Wie in vielen anderen Branchen gilt Deutschland auch in der Chemie als „Exportweltmeister“. 2020 führte die deutsche chemisch-pharmazeutische Industrie Waren im Wert von knapp 200 Mrd. Euro aus – mehr als die großen Chemieländer China und USA. Entsprechend abhängig ist die Branche vom Export und entsprechend verunsichert durch Störungen des Welthandels, wie sie durch die derzeitige Eskalation der Ukraine-Krise drohen. Doch welche Auswirkungen hätten Sanktionen gegen Russland für die deutsche Chemieindustrie, wie wichtig ist das Land als Handelspartner?
Russland als bedeutender Exportmarkt
Russland gehört auf dem Weltmarkt für Chemikalien nicht zu den ganz großen Playern um China, die EU, die USA oder Japan, ist aber alles andere als unbedeutend: Laut dem aktuellen Länderbericht des deutschen Chemieverbandes VCI lag der Umsatz der chemisch-pharmazeutischen Industrie in Russland 2020 bei rund 50,4 Mrd. Euro – weltweit bedeutet das Rang 17. Der Verbrauch an Chemikalien lag sogar noch höher und betrug knapp über 60 Mrd. Euro.

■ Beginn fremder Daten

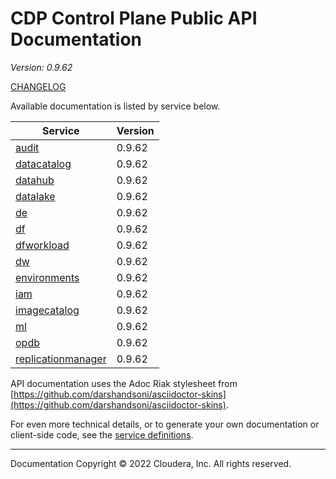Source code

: # CDP Control Plane Public API Documentation

*Version: 0.9.62*

[CHANGELOG](CHANGELOG.md)

Available documentation is listed by service below.

| Service | Version |
| --- | --- |
| [audit](./audit/index.html) | 0.9.62 |
| [datacatalog](./datacatalog/index.html) | 0.9.62 |
| [datahub](./datahub/index.html) | 0.9.62 |
| [datalake](./datalake/index.html) | 0.9.62 |
| [de](./de/index.html) | 0.9.62 |
| [df](./df/index.html) | 0.9.62 |
| [dfworkload](./dfworkload/index.html) | 0.9.62 |
| [dw](./dw/index.html) | 0.9.62 |
| [environments](./environments/index.html) | 0.9.62 |
| [iam](./iam/index.html) | 0.9.62 |
| [imagecatalog](./imagecatalog/index.html) | 0.9.62 |
| [ml](./ml/index.html) | 0.9.62 |
| [opdb](./opdb/index.html) | 0.9.62 |
| [replicationmanager](./replicationmanager/index.html) | 0.9.62 |

API documentation uses the Adoc Riak stylesheet from
[https://github.com/darshandsoni/asciidoctor-skins](https://github.com/darshandsoni/asciidoctor-skins).

For even more technical details, or to generate your own documentation or client-side code, see the
[service definitions](swagger/).

----

Documentation Copyright © 2022 Cloudera, Inc. All rights reserved.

Eine wesentliche Rolle spielen dabei Chemikalien aus Deutschland: Die deutsche Chemieindustrie exportierte 2021 nach den jüngsten VCI-Zahlen und vorläufigen Ergebnissen Waren im Wert von rund 5,6 Mrd. Euro nach Russland. Mit einem Anteil von 2,4 % liegt das Land damit derzeit auf Platz 13 der wichtigsten Zielmärkte deutscher Chemieunternehmen – noch vor Ländern wie Japan oder der Türkei.
Russische Grundchemikalien wichtig für Deutschland
Doch auf der Importseite spielt Russland eine gewichtige Rolle für die deutsche Chemieindustrie. Augenfällig ist die Abhängigkeit der deutschen Wirtschaft und damit auch der Chemieindustrie von russischem Gas und Öl. Die Implikationen auf diesen Märkten haben wir in einem eigenen Artikel analysiert.
Doch auch im Bereich der Grundchemikalien ist Russland wichtig für den deutschen Markt. Die Branche importierte 2021 laut den VCI-Zahlen Chemikalien im Wert von etwa 1,15 Mrd. Euro aus Russland. Die russische Chemieindustrie ist dabei vor allem in den Bereichen Anorganika und Petrochemikalien stark, die zusammen über die Hälfte des Gesamtumsatzes ausmachen. Verantwortlich dafür sind die reichen Rohstoffvorkommen in Russland, welche die Produktion dieser Grundchemikalien begünstigen.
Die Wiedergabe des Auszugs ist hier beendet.